What kind of manure you use counts as well. For food plants and trees you need to use herbivore manure. Carnivore and omnivore manure can host parasites and other nasties that don’t fully die out in pasteurization. These yuckies can be transmitted into your plants, which can then wind up on your plate. Also, you typically give food baring plants different, more specialized plant foods. These plant foods are more expensive, or if you’re using kitchen compost, in shorter supply, so it makes sense to group your plants in the most efficient manner possible.

This year I want to plant tomatoes beside the Climbing Tree, which is a really old apple tree. The apples it puts out aren’t very big, but it drops hundreds of them every fall. We have to cut it back for health reasons, so I don’t expect it put out as many. But, hopefully with all the love and attention it’s getting this year the apples is does put out will be bigger and a little bit sweeter. It makes sense to pair the Climbing Tree with something else that needs tons of love... like tomatoes!

Now, I was planning on posting pictures of the plans for the Climbing Tree Garden, which we have decided to rename the Whimsy Garden, but with all the hustle and bustle leading up to the holiday I wasn’t able to finish the sketches.

So, instead, I’d like to introduce you all to a blog called Cultivating The Wonder, which is written by an old friend of mine from high school. This week she has a how-to series up called The Square Foot Garden that’s really interesting and helpful. She’s provides lots of pictures showing how to make raised planters and some really great tips for doing things like mixing soil in large quantities. Enjoy!


Monday, April 2, 2012

Wind Storms, Cats, and Tree Branches

It's been windy. I mean really windy. This morning the entire house was shaking from the force of it. Trying to get anything done outside was essentially pointless since anything we did would be immediately undone by the raging winds. Da man and I even watched a cat blowing down the pathway earlier. It takes some mad wind skills to move a cat!

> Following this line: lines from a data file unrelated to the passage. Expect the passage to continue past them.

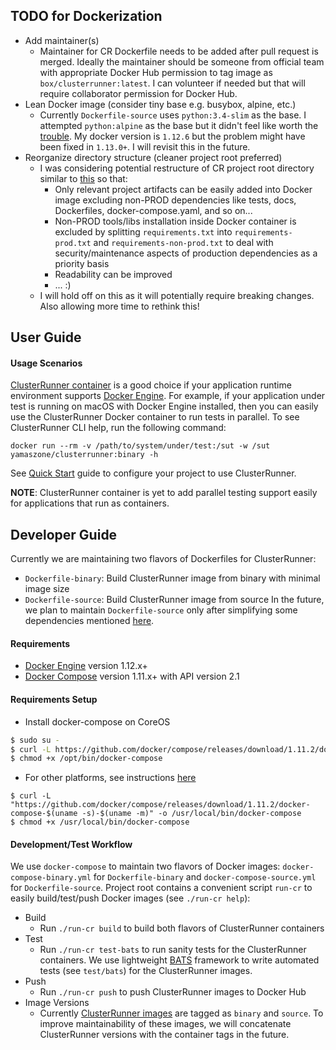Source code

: ## TODO for Dockerization
* Add maintainer(s)
  - Maintainer for CR Dockerfile needs to be added after pull request is merged. Ideally the maintainer should be someone from official team with appropriate Docker Hub permission to tag image as `box/clusterrunner:latest`. I can volunteer if needed but that will require collaborator permission for Docker Hub.
* Lean Docker image (consider tiny base e.g. busybox, alpine, etc.)
  - Currently `Dockerfile-source` uses `python:3.4-slim` as the base. I attempted `python:alpine` as the base but it didn't feel like worth the [trouble](https://github.com/docker/docker/issues/27940). My docker version is `1.12.6` but the problem might have been fixed in `1.13.0+`. I will revisit this in the future.
* Reorganize directory structure (cleaner project root preferred)
  - I was considering potential restructure of CR project root directory similar to [this](https://gist.github.com/yamaszone/6a4304069652a4a01ecdacdd4e7c7df1) so that:
    - Only relevant project artifacts can be easily added into Docker image excluding non-PROD dependencies like tests, docs, Dockerfiles, docker-compose.yaml, and so on...
    - Non-PROD tools/libs installation inside Docker container is excluded by splitting `requirements.txt` into `requirements-prod.txt` and `requirements-non-prod.txt` to deal with security/maintenance aspects of production dependencies as a priority basis
    - Readability can be improved
    - ... :)
  - I will hold off on this as it will potentially require breaking changes. Also allowing more time to rethink this!

## User Guide
#### Usage Scenarios
[ClusterRunner container](https://hub.docker.com/r/yamaszone/clusterrunner/) is a good choice if your application runtime environment supports [Docker Engine](https://docs.docker.com/engine/installation/). For example, if your application under test is running on macOS with Docker Engine installed, then you can easily use the ClusterRunner Docker container to run tests in parallel.
To see ClusterRunner CLI help, run the following command:

`docker run --rm -v /path/to/system/under/test:/sut -w /sut yamaszone/clusterrunner:binary -h`

See [Quick Start](http://www.clusterrunner.com/docs/quickstart/) guide to configure your project to use ClusterRunner.

**NOTE**: ClusterRunner container is yet to add parallel testing support easily for applications that run as containers.

## Developer Guide
Currently we are maintaining two flavors of Dockerfiles for ClusterRunner:
* `Dockerfile-binary`: Build ClusterRunner image from binary with minimal image size
* `Dockerfile-source`: Build ClusterRunner image from source
In the future, we plan to maintain `Dockerfile-source` only after simplifying some dependencies mentioned [here](https://github.com/box/ClusterRunner/issues/328).

#### Requirements
* [Docker Engine](https://docs.docker.com/engine/installation/) version 1.12.x+
* [Docker Compose](https://docs.docker.com/compose/) version 1.11.x+ with API version 2.1

#### Requirements Setup
* Install docker-compose on CoreOS
```sh
$ sudo su -
$ curl -L https://github.com/docker/compose/releases/download/1.11.2/docker-compose-`uname -s`-`uname -m` > /opt/bin/docker-compose
$ chmod +x /opt/bin/docker-compose
```
* For other platforms, see instructions [here](https://docs.docker.com/compose/install/)
```
$ curl -L "https://github.com/docker/compose/releases/download/1.11.2/docker-compose-$(uname -s)-$(uname -m)" -o /usr/local/bin/docker-compose
$ chmod +x /usr/local/bin/docker-compose
```

#### Development/Test Workflow
We use `docker-compose` to maintain two flavors of Docker images: `docker-compose-binary.yml` for `Dockerfile-binary` and `docker-compose-source.yml` for `Dockerfile-source`. Project root contains a convenient script `run-cr` to easily build/test/push Docker images (see `./run-cr help`):
* Build
  - Run `./run-cr build` to build both flavors of ClusterRunner containers
* Test
  - Run `./run-cr test-bats` to run sanity tests for the ClusterRunner containers. We use lightweight [BATS](https://github.com/sstephenson/bats) framework to write automated tests (see `test/bats`) for the ClusterRunner images.
* Push
  - Run `./run-cr push` to push ClusterRunner images to Docker Hub
* Image Versions
  - Currently [ClusterRunner images](https://hub.docker.com/r/yamaszone/clusterrunner/tags/) are tagged as `binary` and `source`. To improve maintainability of these images, we will concatenate ClusterRunner versions with the container tags in the future.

But, there she was trying to head into the wind and getting knocked aside by it. At one point she turned to head down wind and got slammed into the side of a raised planter for her troubles. Her claws eventually found purchase on a tree root and she used it to scramble up under the porch. The next lull in the wind found her crying at the door to get in. The look on her furry little face upon crossing the threshold said "Don't go out there! We're under attack!"

This brings up the issue of what has to be done after a wind storm. There are the obvious things that people think of, like collecting up all the trash got blown all over the yard when the garbage cans get knocked over. But there are other things that have to be done on a farm. Like binding trees.

Most trees fare pretty well in a wind storm, but some of the more delicate fruit and nut trees don't. Evergreens also tend to suffer, even the more lush elasticy kind that seem to bounce back from everything. Topiary trees and bushes usually suffer the most.

What happens is that the wind hits the branches so hard that they end up getting bent and tangled up in each other. These branches have to be untangled and then tied to the branch next to them to stand up straight the way you want them until the bent sections become strong again. Sometimes they need to be propped up by braces. If you've ever driven past an orchard and seen wooden poles extending from the ground up into a tree this is what you're looking at, a branch brace.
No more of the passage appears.